*** Data for this exercise ***

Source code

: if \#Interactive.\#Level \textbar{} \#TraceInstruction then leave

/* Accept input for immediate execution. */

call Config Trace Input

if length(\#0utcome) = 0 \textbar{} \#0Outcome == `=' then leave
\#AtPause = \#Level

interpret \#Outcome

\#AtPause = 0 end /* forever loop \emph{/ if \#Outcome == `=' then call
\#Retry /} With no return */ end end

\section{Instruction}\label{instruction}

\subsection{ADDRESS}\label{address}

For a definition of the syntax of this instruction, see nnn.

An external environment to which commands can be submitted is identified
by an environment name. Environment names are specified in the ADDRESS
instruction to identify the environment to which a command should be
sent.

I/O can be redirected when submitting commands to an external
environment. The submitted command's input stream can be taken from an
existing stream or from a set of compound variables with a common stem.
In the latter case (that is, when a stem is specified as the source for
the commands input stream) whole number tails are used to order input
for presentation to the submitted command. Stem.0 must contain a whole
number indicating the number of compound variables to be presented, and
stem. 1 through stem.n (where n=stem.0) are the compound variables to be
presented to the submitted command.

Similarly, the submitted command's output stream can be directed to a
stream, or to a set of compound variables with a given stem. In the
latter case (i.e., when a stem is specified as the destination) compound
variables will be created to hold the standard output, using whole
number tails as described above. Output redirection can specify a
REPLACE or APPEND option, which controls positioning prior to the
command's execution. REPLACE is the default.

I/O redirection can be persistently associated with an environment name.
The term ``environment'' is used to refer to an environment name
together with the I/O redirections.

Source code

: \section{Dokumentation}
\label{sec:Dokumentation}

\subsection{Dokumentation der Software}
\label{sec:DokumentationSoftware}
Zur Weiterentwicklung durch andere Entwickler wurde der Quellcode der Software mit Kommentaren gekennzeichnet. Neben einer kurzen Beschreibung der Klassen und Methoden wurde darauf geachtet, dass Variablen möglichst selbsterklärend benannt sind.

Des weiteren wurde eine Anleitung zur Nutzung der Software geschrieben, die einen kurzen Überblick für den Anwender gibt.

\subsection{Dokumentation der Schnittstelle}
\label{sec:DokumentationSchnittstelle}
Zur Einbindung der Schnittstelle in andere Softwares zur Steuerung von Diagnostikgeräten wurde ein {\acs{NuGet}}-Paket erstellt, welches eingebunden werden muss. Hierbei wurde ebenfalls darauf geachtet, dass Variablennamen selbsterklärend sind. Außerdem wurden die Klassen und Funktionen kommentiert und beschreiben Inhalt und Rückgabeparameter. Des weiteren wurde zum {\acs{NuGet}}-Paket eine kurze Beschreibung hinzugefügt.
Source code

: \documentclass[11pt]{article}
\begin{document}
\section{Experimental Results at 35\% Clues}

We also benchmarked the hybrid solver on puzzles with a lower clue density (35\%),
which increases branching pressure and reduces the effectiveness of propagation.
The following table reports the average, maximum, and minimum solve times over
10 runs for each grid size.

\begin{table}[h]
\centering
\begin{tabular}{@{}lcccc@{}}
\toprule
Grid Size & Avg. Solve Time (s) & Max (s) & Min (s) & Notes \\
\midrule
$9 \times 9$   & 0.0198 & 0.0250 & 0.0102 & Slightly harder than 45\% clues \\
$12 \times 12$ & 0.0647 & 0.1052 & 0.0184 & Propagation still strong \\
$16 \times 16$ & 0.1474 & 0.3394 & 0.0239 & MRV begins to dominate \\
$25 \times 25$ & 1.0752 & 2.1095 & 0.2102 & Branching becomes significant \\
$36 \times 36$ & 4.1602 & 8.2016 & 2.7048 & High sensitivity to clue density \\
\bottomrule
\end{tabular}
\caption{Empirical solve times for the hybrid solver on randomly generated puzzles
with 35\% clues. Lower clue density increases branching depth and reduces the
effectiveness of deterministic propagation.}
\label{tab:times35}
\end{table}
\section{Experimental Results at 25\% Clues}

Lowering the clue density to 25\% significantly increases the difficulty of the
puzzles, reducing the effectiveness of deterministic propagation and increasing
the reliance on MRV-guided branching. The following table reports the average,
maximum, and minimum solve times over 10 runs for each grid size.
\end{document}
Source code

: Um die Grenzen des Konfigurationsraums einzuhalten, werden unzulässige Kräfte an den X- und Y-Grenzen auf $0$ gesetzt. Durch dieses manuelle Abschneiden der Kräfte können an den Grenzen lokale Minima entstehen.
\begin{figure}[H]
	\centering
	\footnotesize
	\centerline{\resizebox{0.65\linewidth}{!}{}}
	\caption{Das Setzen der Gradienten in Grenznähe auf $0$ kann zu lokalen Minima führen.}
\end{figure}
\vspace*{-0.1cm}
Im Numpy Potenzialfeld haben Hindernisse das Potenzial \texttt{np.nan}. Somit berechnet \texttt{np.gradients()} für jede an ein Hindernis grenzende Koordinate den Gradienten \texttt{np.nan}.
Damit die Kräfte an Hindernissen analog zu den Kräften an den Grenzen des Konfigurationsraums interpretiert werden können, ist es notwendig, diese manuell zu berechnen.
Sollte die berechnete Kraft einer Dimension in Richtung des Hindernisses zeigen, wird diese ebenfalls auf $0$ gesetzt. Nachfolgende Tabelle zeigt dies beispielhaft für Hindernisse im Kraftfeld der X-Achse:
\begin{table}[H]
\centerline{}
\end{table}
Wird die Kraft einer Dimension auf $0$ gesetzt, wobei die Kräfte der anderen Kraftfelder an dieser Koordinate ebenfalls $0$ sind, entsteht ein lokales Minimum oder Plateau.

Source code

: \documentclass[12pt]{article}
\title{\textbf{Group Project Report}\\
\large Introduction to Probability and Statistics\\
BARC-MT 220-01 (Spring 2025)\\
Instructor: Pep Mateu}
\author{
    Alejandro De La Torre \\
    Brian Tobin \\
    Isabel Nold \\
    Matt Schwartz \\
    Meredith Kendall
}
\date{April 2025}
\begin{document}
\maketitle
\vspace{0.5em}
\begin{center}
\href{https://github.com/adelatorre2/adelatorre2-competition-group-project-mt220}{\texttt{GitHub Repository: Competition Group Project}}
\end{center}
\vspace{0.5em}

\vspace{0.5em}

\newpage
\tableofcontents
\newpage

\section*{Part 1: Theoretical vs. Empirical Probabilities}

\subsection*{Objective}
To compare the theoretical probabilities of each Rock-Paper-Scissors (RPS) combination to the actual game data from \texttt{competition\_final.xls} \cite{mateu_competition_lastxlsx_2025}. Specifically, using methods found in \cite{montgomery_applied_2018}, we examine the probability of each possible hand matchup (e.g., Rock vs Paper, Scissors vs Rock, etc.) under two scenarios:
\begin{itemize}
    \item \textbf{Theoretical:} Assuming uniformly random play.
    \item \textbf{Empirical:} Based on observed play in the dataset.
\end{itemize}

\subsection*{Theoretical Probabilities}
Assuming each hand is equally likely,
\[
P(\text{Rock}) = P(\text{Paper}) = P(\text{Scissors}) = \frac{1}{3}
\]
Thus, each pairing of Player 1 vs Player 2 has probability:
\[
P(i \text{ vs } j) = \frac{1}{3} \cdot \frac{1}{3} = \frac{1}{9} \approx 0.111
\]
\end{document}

***

▶ Work task
Wherever the line holding "Results at 35\%" falls in the entries above, copy exactly from it through the line holding "which increases branching", inclusive, and add nothing.

▶ Solution
\section{Experimental Results at 35\% Clues}

We also benchmarked the hybrid solver on puzzles with a lower clue density (35\%),
which increases branching pressure and reduces the effectiveness of propagation.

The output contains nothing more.